§ Problem to work on: Below are the records; count how many of their lines hold the string "Tenacity" and give the number alone.

*** Records shown Section Begins ***

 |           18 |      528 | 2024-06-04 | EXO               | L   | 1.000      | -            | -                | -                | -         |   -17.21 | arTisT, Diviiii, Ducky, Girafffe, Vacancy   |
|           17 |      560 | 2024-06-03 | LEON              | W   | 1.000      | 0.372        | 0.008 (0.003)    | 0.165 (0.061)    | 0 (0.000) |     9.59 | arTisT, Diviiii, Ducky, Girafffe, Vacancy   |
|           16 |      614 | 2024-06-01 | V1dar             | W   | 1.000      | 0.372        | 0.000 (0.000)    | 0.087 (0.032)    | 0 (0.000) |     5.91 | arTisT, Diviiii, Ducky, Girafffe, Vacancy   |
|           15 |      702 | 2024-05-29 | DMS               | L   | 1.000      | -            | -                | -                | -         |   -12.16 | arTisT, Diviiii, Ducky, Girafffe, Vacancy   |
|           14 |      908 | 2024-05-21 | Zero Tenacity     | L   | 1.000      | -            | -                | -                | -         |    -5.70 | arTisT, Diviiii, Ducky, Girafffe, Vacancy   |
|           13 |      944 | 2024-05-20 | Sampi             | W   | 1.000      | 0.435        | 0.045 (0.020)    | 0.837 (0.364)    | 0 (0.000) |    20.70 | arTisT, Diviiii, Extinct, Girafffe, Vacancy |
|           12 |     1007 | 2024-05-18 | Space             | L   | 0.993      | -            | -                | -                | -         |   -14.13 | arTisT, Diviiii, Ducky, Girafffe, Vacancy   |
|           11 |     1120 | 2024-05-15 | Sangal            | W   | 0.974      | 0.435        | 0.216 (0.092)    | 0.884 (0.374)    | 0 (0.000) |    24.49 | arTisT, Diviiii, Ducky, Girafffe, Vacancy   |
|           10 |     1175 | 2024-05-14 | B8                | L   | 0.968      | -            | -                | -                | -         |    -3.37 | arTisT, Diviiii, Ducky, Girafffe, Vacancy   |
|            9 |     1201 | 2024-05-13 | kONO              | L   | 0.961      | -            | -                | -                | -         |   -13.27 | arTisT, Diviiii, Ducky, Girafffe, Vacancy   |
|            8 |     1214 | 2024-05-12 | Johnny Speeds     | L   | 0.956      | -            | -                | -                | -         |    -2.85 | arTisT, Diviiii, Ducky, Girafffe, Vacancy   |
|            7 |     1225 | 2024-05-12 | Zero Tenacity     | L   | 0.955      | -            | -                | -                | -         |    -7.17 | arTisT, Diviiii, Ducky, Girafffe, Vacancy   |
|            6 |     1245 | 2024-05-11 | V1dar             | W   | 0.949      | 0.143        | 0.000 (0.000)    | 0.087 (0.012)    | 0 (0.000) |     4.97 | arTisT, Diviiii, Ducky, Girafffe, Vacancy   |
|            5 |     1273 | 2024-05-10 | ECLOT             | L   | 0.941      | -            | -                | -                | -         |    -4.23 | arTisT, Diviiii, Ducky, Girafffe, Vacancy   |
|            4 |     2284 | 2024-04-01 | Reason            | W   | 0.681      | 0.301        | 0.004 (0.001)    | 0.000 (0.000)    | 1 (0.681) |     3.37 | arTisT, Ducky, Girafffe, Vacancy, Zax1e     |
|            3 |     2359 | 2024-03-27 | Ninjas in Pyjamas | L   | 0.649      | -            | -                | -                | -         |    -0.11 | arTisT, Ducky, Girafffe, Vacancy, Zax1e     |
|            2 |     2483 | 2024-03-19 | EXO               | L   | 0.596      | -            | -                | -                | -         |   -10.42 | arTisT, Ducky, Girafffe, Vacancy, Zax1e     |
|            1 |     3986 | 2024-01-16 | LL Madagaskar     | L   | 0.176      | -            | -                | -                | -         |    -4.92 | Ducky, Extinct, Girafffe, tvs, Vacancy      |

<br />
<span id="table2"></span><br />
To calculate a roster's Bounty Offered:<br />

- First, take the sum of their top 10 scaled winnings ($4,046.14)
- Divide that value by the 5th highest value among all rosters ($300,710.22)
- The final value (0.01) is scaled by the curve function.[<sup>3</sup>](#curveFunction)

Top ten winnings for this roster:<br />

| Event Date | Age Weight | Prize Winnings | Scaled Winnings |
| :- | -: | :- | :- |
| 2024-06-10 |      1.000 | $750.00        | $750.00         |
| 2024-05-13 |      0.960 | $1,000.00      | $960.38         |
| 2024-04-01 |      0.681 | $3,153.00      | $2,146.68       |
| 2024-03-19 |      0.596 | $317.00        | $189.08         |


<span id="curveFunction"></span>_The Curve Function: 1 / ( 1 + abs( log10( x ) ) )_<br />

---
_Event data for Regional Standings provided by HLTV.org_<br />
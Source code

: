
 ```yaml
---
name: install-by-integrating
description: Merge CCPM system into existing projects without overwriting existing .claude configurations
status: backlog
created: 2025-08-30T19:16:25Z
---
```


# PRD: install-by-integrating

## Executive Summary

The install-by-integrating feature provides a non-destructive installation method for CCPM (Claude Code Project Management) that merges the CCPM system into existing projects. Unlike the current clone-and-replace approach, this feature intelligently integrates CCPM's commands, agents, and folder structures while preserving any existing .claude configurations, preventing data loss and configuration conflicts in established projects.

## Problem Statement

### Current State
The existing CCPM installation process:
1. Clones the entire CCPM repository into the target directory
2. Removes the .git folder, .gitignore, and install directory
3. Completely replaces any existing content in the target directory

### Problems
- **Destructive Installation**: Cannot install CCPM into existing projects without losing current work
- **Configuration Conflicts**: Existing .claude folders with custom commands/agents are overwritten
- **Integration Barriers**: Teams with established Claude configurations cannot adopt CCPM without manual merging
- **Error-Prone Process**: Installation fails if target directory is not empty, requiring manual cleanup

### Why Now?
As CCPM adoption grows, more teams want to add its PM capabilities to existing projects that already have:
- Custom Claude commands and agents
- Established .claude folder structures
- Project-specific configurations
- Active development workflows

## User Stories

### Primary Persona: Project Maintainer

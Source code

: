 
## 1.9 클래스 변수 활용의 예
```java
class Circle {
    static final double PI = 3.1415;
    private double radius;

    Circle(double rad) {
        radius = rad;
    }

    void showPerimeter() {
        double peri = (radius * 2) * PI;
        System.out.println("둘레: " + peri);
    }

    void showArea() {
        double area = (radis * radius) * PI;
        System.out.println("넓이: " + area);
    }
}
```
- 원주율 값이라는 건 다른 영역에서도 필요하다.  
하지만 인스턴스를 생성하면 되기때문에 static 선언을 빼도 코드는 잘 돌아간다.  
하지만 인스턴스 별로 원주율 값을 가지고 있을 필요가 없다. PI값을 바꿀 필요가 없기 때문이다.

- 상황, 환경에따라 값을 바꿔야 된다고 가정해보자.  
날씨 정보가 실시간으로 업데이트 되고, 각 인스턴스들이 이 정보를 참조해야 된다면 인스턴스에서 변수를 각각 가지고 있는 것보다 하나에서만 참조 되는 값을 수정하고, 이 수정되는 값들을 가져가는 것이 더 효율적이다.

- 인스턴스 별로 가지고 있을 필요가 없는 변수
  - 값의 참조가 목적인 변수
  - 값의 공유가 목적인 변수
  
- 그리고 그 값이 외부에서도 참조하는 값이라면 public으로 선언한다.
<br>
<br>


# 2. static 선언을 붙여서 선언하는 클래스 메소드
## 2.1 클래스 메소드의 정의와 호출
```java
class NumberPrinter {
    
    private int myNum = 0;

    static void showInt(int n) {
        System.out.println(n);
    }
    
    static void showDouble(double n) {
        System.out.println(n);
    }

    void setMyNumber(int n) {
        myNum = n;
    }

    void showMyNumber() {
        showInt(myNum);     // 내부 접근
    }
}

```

*** Records shown Section Ends ***

§ Your solution: 2